Top of Data to process
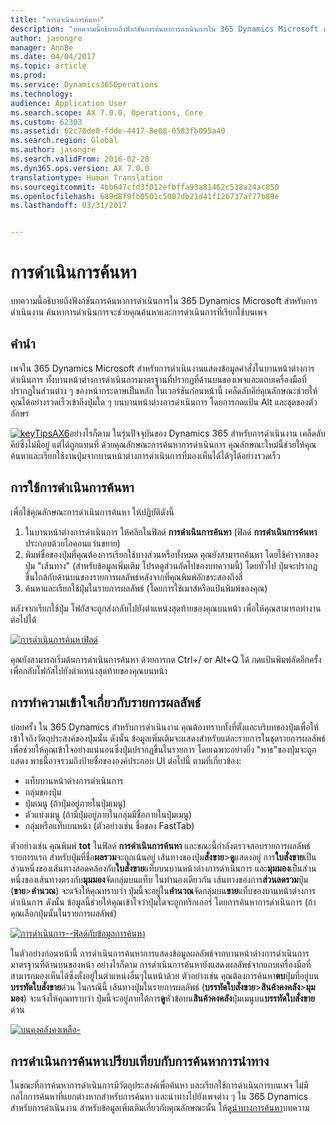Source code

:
 ```yaml
---
title: "การดำเนินการค้นหา"
description: "บทความนี้อธิบายถึงฟังก์ชันการค้นหาการดำเนินการใน 365 Dynamics Microsoft สำหรับการดำเนินงาน ค้นหาการดำเนินการจะช่วยคุณค้นหาและการดำเนินการที่เรียกใช้บนเพจ"
author: jasongre
manager: AnnBe
ms.date: 04/04/2017
ms.topic: article
ms.prod: 
ms.service: Dynamics365Operations
ms.technology: 
audience: Application User
ms.search.scope: AX 7.0.0, Operations, Core
ms.custom: 62303
ms.assetid: 62c70de0-fdde-4417-8e08-0583fb095a40
ms.search.region: Global
ms.author: jasongre
ms.search.validFrom: 2016-02-28
ms.dyn365.ops.version: AX 7.0.0
translationtype: Human Translation
ms.sourcegitcommit: 4bb647cfd3f012efbffa93a81462c538a24ac850
ms.openlocfilehash: 689d8f9fb0501c5007db21d41f126737af77b89e
ms.lasthandoff: 03/31/2017


---
```


# <a name="action-search"></a>การดำเนินการค้นหา

บทความนี้อธิบายถึงฟังก์ชันการค้นหาการดำเนินการใน 365 Dynamics Microsoft สำหรับการดำเนินงาน ค้นหาการดำเนินการจะช่วยคุณค้นหาและการดำเนินการที่เรียกใช้บนเพจ

<a name="introduction"></a>คำนำ
------------

เพจใน 365 Dynamics Microsoft สำหรับการดำเนินงานแสดงข้อมูลคำสั่งในบานหน้าต่างการดำเนินการ ทั้งบานหน้าต่างการดำเนินการมาตรฐานที่ปรากฏที่ด้านบนของเพจและแถบเครื่องมือที่ปรากฏในส่วนต่าง ๆ ของหน้ากระดาษเป็นหลัก ในเวอร์ชันก่อนหน้านี้ เคล็ดลับคีย์คุณลักษณะช่วยให้คุณได้อย่างรวดเร็วเข้าถึงปุ่มใด ๆ บนบานหน้าต่างการดำเนินการ โดยการกดแป้น Alt และชุดของตัวอักษร 

[![keyTipsAX6](./media/keytipsax6.png)](./media/keytipsax6.png)อย่างไรก็ตาม ในรุ่นปัจจุบันของ Dynamics 365 สำหรับการดำเนินงาน เคล็ดลับคีย์ซึ่งไม่มีอยู่ แต่ได้ถูกแทนที่ ด้วยคุณลักษณะการค้นหาการดำเนินการ คุณลักษณะใหม่นี้ช่วยให้คุณค้นหาและเรียกใช้งานปุ่มจากบานหน้าต่างการดำเนินการที่มองเห็นได้ได้ๆได้อย่างรวดเร็ว

## <a name="using-action-search"></a>การใช้การดำเนินการค้นหา
เพื่อใช้คุณลักษณะการดำเนินการค้นหา ให้ปฏิบัติดังนี้

1.  ในบานหน้าต่างการดำเนินการ ให้คลิกในฟิลด์ **การดำเนินการค้นหา** (ฟิลด์ **การดำเนินการค้นหา** ประกอบด้วยไอคอนแว่นขยาย)
2.  พิมพ์ชื่อของปุ่มที่คุณต้องการเรียกใช้บางส่วนหรือทั้งหมด คุณยังสามารถค้นหา โดยใช้คำจากของปุ่ม "เส้นทาง" (สำหรับข้อมูลเพิ่มเติม โปรดดูส่วนถัดไปของบทความนี้) โดยทั่วไป ปุ่มจะปรากฏขึ้นใกล้กับด้านบนของรายการผลลัพธ์หลังจากที่คุณพิมพ์อักขระสองถึงสี่
3.  ค้นหาและเรียกใช้ปุ่มในรายการผลลัพธ์ (โดยการใช้เมาส์หรือแป้นพิมพ์ของคุณ)

หลังจากเรียกใช้ปุ่ม โฟกัสจะถูกส่งกลับไปยังตำแหน่งสุดท้ายของคุณบนหน้า เพื่อให้คุณสามารถทำงานต่อไปได้ 

[![การดำเนินการค้นหาฟิลด์](./media/action-search-field.png)](./media/action-search-field.png)

คุณยังสามารถเริ่มต้นการดำเนินการค้นหา ด้วยการกด Ctrl+/ or Alt+Q ได้ กดแป้นพิมพ์ลัดอีกครั้งเพื่อกลับโฟกัสไปยังตำแหน่งสุดท้ายของคุณบนหน้า

## <a name="understanding-the-results-list"></a>การทำความเข้าใจเกี่ยวกับรายการผลลัพธ์
บ่อยครั้ง ใน 365 Dynamics สำหรับการดำเนินงาน คุณต้องทราบทั้งที่ตั้งและบริบทของปุ่มเพื่อให้เข้าใจถึงวัตถุประสงค์ของปุ่มนั้น ดังนั้น ข้อมูลเพิ่มเติมจะแสดงสำหรับแต่ละรายการในชุดรายการผลลัพธ์ เพื่อช่วยให้คุณเข้าใจอย่างแน่นอนซึ่งปุ่มปรากฏขึ้นในรายการ โดยเฉพาะอย่างยิ่ง "พาธ"ของปุ่มจะถูกแสดง พาธนี้อาจรวมถึงป้ายชื่อขององค์ประกอบ UI ต่อไปนี้ ตามที่เกี่ยวข้อง:

-   แท็บบานหน้าต่างการดำเนินการ
-   กลุ่มของปุ่ม
-   ปุ่มเมนู (ถ้าปุ่มอยู่ภายในปุ่มเมนู)
-   ตัวแบ่งเมนู (ถ้ามีปุ่มอยู่ภายในกลุ่มมีชื่อภายในปุ่มเมนู)
-   กลุ่มหรือแท็บบนหน้า (ตัวอย่างเช่น ชื่อของ FastTab)

ตัวอย่างเช่น คุณพิมพ์ **tot** ในฟิลด์ **การดำเนินการค้นหา** และขณะนี้กำลังตรวจสอบรายการผลลัพธ์ รายการแรก สำหรับปุ่มที่ชื่อ**ผลรวม**จะถูกเน้นอยู่ เส้นทางของปุ่ม**สั่งขาย**&gt;**ดู**แสดงอยู่ การ**ใบสั่งขาย**เป็นส่วนหนึ่งของเส้นทางสอดคล้องกับ**ใบสั่งขาย**แท็บบนบานหน้าต่างการดำเนินการ และ**มุมมอง**เป็นส่วนหนึ่งของเส้นทางตรงกับ**มุมมอง**จัดกลุ่มบนแท็บ ในทำนองเดียวกัน เส้นทางของการ**ส่วนลดรวม**ปุ่ม (**ขาย**&gt;**คำนวณ**) จะแจ้งให้คุณทราบว่า ปุ่มนี้จะอยู่ใน**คำนวณ**จัดกลุ่มบน**ขาย**แท็บของบานหน้าต่างการดำเนินการ ดังนั้น ข้อมูลนี้ช่วยให้คุณเข้าใจว่าปุ่มใดจะถูกทริกเกอร์ โดยการค้นหาการดำเนินการ (ถ้าคุณเลือกปุ่มนั้นในรายการผลลัพธ์) 

[![การดำเนินการ--ฟิลด์กับข้อมูลการค้นหา](./media/action-search-field-with-data.png)](./media/action-search-field-with-data.png) 

ในตัวอย่างก่อนหน้านี้ การดำเนินการค้นหาการแสดงข้อมูลผลลัพธ์จากบานหน้าต่างการดำเนินการมาตรฐานที่ด้านบนของหน้า อย่างไรก็ตาม การดำเนินการค้นหายังแสดงผลลัพธ์จากแถบเครื่องมือที่สามารถมองเห็นได้ซึ่งตั้งอยู่ในตำแหน่งอื่นๆในหน้าด้วย ตัวอย่างเช่น คุณต้องการค้นหา**ตบ**ปุ่มที่อยู่บน**บรรทัดใบสั่งขาย**ด่วน ในกรณีนี้ เส้นทางปุ่มในรายการผลลัพธ์ (**บรรทัดใบสั่งขาย**&gt;**สินค้าคงคลัง**&gt;**มุมมอง**) จะแจ้งให้คุณทราบว่า ปุ่มนี้จะอยู่ภายใต้การ**ดู**หัวข้อบน**สินค้าคงคลัง**ปุ่มเมนูบน**บรรทัดใบสั่งขาย**ด่วน 

[![บนคงคลังคงเหลือ-](./media/on-hand-inventory.png)](./media/on-hand-inventory.png)

## <a name="action-search-vs-navigation-search"></a>การดำเนินการค้นหาเปรียบเทียบกับการค้นหาการนำทาง
ในขณะที่การค้นหาการดำเนินการมีวัตถุประสงค์เพื่อค้นหา และเรียกใช้การดำเนินการบนเพจ ไม่มีกลไกการค้นหาที่แยกต่างหากสำหรับการค้นหา และนำทางไปยังเพจต่าง ๆ ใน 365 Dynamics สำหรับการดำเนินงาน สำหรับข้อมูลเพิ่มเติมเกี่ยวกับคุณลักษณะนั้น ให้ดู[นำทางการค้นหา](navigation-search.md)บทความ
Bottom of Data to process
- _Problem description_: For the word "มมอง", count how many lines of the entries contain it; give the number and nothing more.

- _Task output_: 2